Wu-wei may also be essential to morality. He writes, "Morality in the real world has to be spontaneous, unselfconscious, automatic and hot. Coming to some rational conclusion about the right way to act, and then trying to force your body to comply, simply doesn't work. It's not effective at the individual level and it's not sustainable on the social level. Realistic moral behavior has to spring from the spontaneous, embodied mind -- from wu wei. This does not necessarily eliminate the need for instruction and training. As we've discussed, the unconscious can be educated."

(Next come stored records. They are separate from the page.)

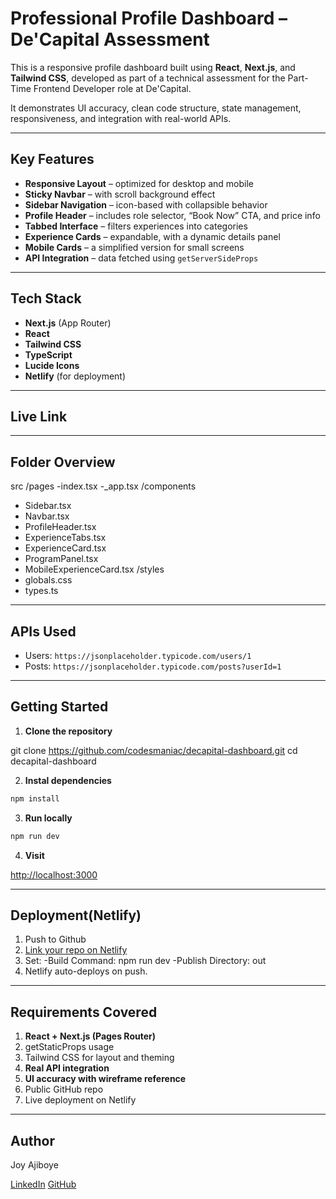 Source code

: # Professional Profile Dashboard – De'Capital Assessment

This is a responsive profile dashboard built using **React**, **Next.js**, and **Tailwind CSS**, developed as part of a technical assessment for the Part-Time Frontend Developer role at De'Capital.

It demonstrates UI accuracy, clean code structure, state management, responsiveness, and integration with real-world APIs.

---

## Key Features

- **Responsive Layout** – optimized for desktop and mobile
- **Sticky Navbar** – with scroll background effect
- **Sidebar Navigation** – icon-based with collapsible behavior
- **Profile Header** – includes role selector, “Book Now” CTA, and price info
- **Tabbed Interface** – filters experiences into categories
- **Experience Cards** – expandable, with a dynamic details panel
- **Mobile Cards** – a simplified version for small screens
- **API Integration** – data fetched using `getServerSideProps`

---

## Tech Stack

- **Next.js** (App Router)
- **React**
- **Tailwind CSS**
- **TypeScript**
- **Lucide Icons**
- **Netlify** (for deployment)

---

## Live Link



---

## Folder Overview
src
/pages
  -index.tsx
  -_app.tsx
/components
  - Sidebar.tsx
  - Navbar.tsx
  - ProfileHeader.tsx
  - ExperienceTabs.tsx
  - ExperienceCard.tsx
  - ProgramPanel.tsx
  - MobileExperienceCard.tsx
/styles
   - globals.css
- types.ts

---
## APIs Used

- Users: `https://jsonplaceholder.typicode.com/users/1`
- Posts: `https://jsonplaceholder.typicode.com/posts?userId=1`

---
## Getting Started

1. **Clone the repository**

git clone https://github.com/codesmaniac/decapital-dashboard.git
cd decapital-dashboard

2. **Instal dependencies**

```bash
npm install
```

3. **Run locally**

```bash
npm run dev
```

4. **Visit**

[http://localhost:3000](http://localhost:3000)

---

## Deployment(Netlify)
1. Push to Github
2. [Link your repo on Netlify](https://www.netlify.com/)
3. Set:
   -Build Command: npm run dev
   -Publish Directory: out
4. Netlify auto-deploys on push.

---

## Requirements Covered

1. **React + Next.js (Pages Router)**
2. getStaticProps usage
3. Tailwind CSS for layout and theming
4. **Real API integration**
5. **UI accuracy with wireframe reference**
6. Public GitHub repo
7. Live deployment on Netlify

---

## Author

Joy Ajiboye

[LinkedIn](nkedin.com/in/joy-ajiboye/)
[GitHub](https://github.com/CodesManiac/) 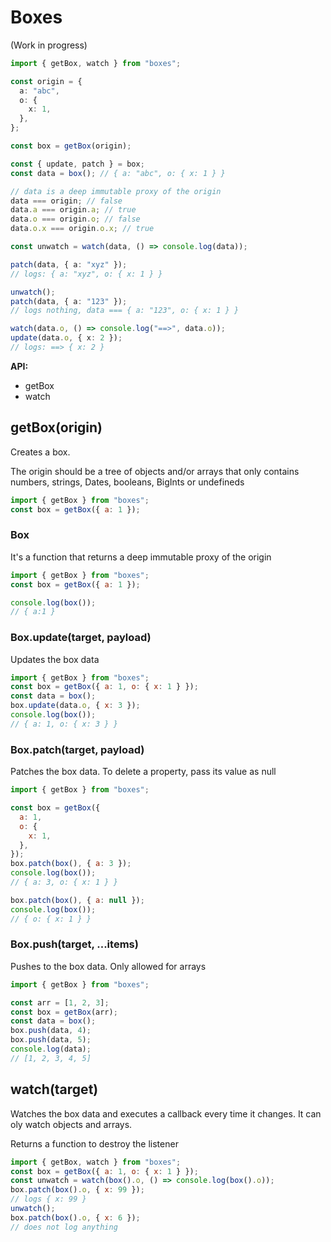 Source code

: # Boxes

(Work in progress)

```ts
import { getBox, watch } from "boxes";

const origin = {
  a: "abc",
  o: {
    x: 1,
  },
};

const box = getBox(origin);

const { update, patch } = box;
const data = box(); // { a: "abc", o: { x: 1 } }

// data is a deep immutable proxy of the origin
data === origin; // false
data.a === origin.a; // true
data.o === origin.o; // false
data.o.x === origin.o.x; // true

const unwatch = watch(data, () => console.log(data));

patch(data, { a: "xyz" });
// logs: { a: "xyz", o: { x: 1 } }

unwatch();
patch(data, { a: "123" });
// logs nothing, data === { a: "123", o: { x: 1 } }

watch(data.o, () => console.log("==>", data.o));
update(data.o, { x: 2 });
// logs: ==> { x: 2 }
```

**API:**

- getBox
- watch

## getBox(origin)

Creates a box.

The origin should be a tree of objects and/or arrays that only contains numbers,
strings, Dates, booleans, BigInts or undefineds

```js
import { getBox } from "boxes";
const box = getBox({ a: 1 });
```

### Box

It's a function that returns a deep immutable proxy of the origin

```js
import { getBox } from "boxes";
const box = getBox({ a: 1 });

console.log(box());
// { a:1 }
```

### Box.update(target, payload)

Updates the box data

```js
import { getBox } from "boxes";
const box = getBox({ a: 1, o: { x: 1 } });
const data = box();
box.update(data.o, { x: 3 });
console.log(box());
// { a: 1, o: { x: 3 } }
```

### Box.patch(target, payload)

Patches the box data. To delete a property, pass its value as null

```js
import { getBox } from "boxes";

const box = getBox({
  a: 1,
  o: {
    x: 1,
  },
});
box.patch(box(), { a: 3 });
console.log(box());
// { a: 3, o: { x: 1 } }

box.patch(box(), { a: null });
console.log(box());
// { o: { x: 1 } }
```

### Box.push(target, ...items)

Pushes to the box data. Only allowed for arrays

```js
import { getBox } from "boxes";

const arr = [1, 2, 3];
const box = getBox(arr);
const data = box();
box.push(data, 4);
box.push(data, 5);
console.log(data);
// [1, 2, 3, 4, 5]
```

## watch(target)

Watches the box data and executes a callback every time it changes. It can oly
watch objects and arrays.

Returns a function to destroy the listener

```js
import { getBox, watch } from "boxes";
const box = getBox({ a: 1, o: { x: 1 } });
const unwatch = watch(box().o, () => console.log(box().o));
box.patch(box().o, { x: 99 });
// logs { x: 99 }
unwatch();
box.patch(box().o, { x: 6 });
// does not log anything
```
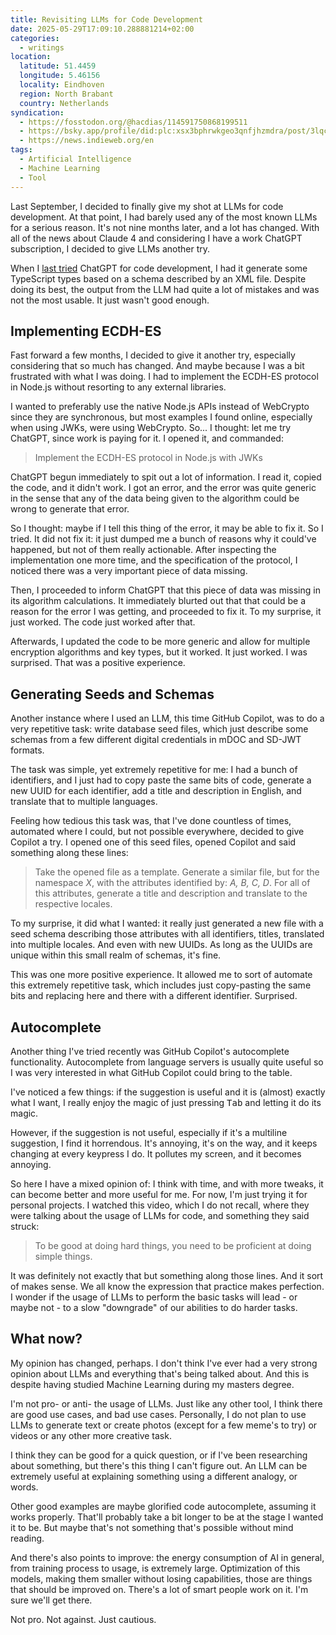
 ```yaml
---
title: Revisiting LLMs for Code Development
date: 2025-05-29T17:09:10.288881214+02:00
categories:
  - writings
location:
  latitude: 51.4459
  longitude: 5.46156
  locality: Eindhoven
  region: North Brabant
  country: Netherlands
syndication:
  - https://fosstodon.org/@hacdias/114591750868199511
  - https://bsky.app/profile/did:plc:xsx3bphrwkgeo3qnfjhzmdra/post/3lqcyr7bytn23
  - https://news.indieweb.org/en
tags:
  - Artificial Intelligence
  - Machine Learning
  - Tool
---
```


Last September, I decided to finally give my shot at LLMs for code development. At that point, I had barely used any of the most known LLMs for a serious reason. It's not nine months later, and a lot has changed. With all of the news about Claude 4 and considering I have a work ChatGPT subscription, I decided to give LLMs another try.

<!--more-->

When I [last tried](/2024/09/25/trying-chatgpt-for-code/) ChatGPT for code development, I had it generate some TypeScript types based on a schema described by an XML file. Despite doing its best, the output from the LLM had quite a lot of mistakes and was not the most usable. It just wasn't good enough.

## Implementing ECDH-ES

Fast forward a few months, I decided to give it another try, especially considering that so much has changed. And maybe because I was a bit frustrated with what I was doing. I had to implement the ECDH-ES protocol in Node.js without resorting to any external libraries.

I wanted to preferably use the native Node.js APIs instead of WebCrypto since they are synchronous, but most examples I found online, especially when using JWKs, were using WebCrypto. So... I thought: let me try ChatGPT, since work is paying for it. I opened it, and commanded:

> Implement the ECDH-ES  protocol in Node.js with JWKs

ChatGPT begun immediately to spit out a lot of information. I read it, copied the code, and it didn't work. I got an error, and the error was quite generic in the sense that any of the data being given to the algorithm could be wrong to generate that error.

So I thought: maybe if I tell this thing of the error, it may be able to fix it. So I tried. It did not fix it: it just dumped me a bunch of reasons why it could've happened, but not of them really actionable. After inspecting the implementation one more time, and the specification of the protocol, I noticed there was a very important piece of data missing.

Then, I proceeded to inform ChatGPT that this piece of data was missing in its algorithm calculations. It immediately blurted out that that could be a reason for the error I was getting, and proceeded to fix it. To my surprise, it just worked. The code just worked after that.

Afterwards, I updated the code to be more generic and allow for multiple encryption algorithms and key types, but it worked. It just worked. I was surprised. That was a positive experience.

## Generating Seeds and Schemas

Another instance where I used an LLM, this time GitHub Copilot, was to do a very repetitive task: write database seed files, which just describe some schemas from a few different digital credentials in mDOC and SD-JWT formats.

The task was simple, yet extremely repetitive for me: I had a bunch of identifiers, and I just had to copy paste the same bits of code, generate a new UUID for each identifier, add a title and description in English, and translate that to multiple languages.

Feeling how tedious this task was, that I've done countless of times, automated where I could, but not possible everywhere, decided to give Copilot a try. I opened one of this seed files, opened Copilot and said something along these lines:

> Take the opened file as a template. Generate a similar file, but for the namespace *X*, with the attributes identified by: *A, B, C, D*. For all of this attributes, generate a title and description and translate to the respective locales.

To my surprise, it did what I wanted: it really just generated a new file with a seed schema describing those attributes with all identifiers, titles, translated into multiple locales. And even with new UUIDs. As long as the UUIDs are unique within this small realm of schemas, it's fine.

This was one more positive experience. It allowed me to sort of automate this extremely repetitive task, which includes just copy-pasting the same bits and replacing here and there with a different identifier. Surprised.

## Autocomplete

Another thing I've tried recently was GitHub Copilot's autocomplete functionality. Autocomplete from language servers is usually quite useful so I was very interested in what GitHub Copilot could bring to the table.

I've noticed a few things: if the suggestion is useful and it is (almost) exactly what I want, I really enjoy the magic of just pressing <kbd>Tab</kbd> and letting it do its magic.

However, if the suggestion is not useful, especially if it's a multiline suggestion, I find it horrendous. It's annoying, it's on the way, and it keeps changing at every keypress I do. It pollutes my screen, and it becomes annoying.

So here I have a mixed opinion of: I think with time, and with more tweaks, it can become better and more useful for me. For now, I'm just trying it for personal projects. I watched this video, which I do not recall, where they were talking about the usage of LLMs for code, and something they said struck:

> To be good at doing hard things, you need to be proficient at doing simple things.

It was definitely not exactly that but something along those lines. And it sort of makes sense. We all know the expression that practice makes perfection. I wonder if the usage of LLMs to perform the basic tasks will lead - or maybe not - to a slow "downgrade" of our abilities to do harder tasks.

## What now?

My opinion has changed, perhaps. I don't think I've ever had a very strong opinion about LLMs and everything that's being talked about. And this is despite having studied Machine Learning during my masters degree.

I'm not pro- or anti- the usage of LLMs. Just like any other tool, I think there are good use cases, and bad use cases. Personally, I do not plan to use LLMs to generate text or create photos (except for a few meme's to try) or videos or any other more creative task.

I think they can be good for a quick question, or if I've been researching about something, but there's this thing I can't figure out. An LLM can be extremely useful at explaining something using a different analogy, or words.

Other good examples are maybe glorified code autocomplete, assuming it works properly. That'll probably take a bit longer to be at the stage I wanted it to be. But maybe that's not something that's possible without mind reading.

And there's also points to improve: the energy consumption of AI in general, from training process to usage, is extremely large. Optimization of this models, making them smaller without losing capabilities, those are things that should be improved on. There's a lot of smart people work on it. I'm sure we'll get there.

Not pro. Not against. Just cautious.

As the academy is beginning to open up to the non-cognitive revolution, Edward Slingerland's work serves as an interdisciplinary milestone because of its potential to relate difficult ideas in ordinary and playful language about practical, important issues like work, politics and morality. That 2,000-year-old Chinese ideas are coming to be seen as cutting edge is a testament to the richness inherent in the idea of wu-wei and the exciting nature of cross-cultural dialogues. While it will surely take some effort to spread wu-wei in a Western culture saturated by the idea that emotions have to be controlled by the mind, Trying Not to Try is a great step forward. Slingerland's writing, if not wu-wei, is without a doubt effortless.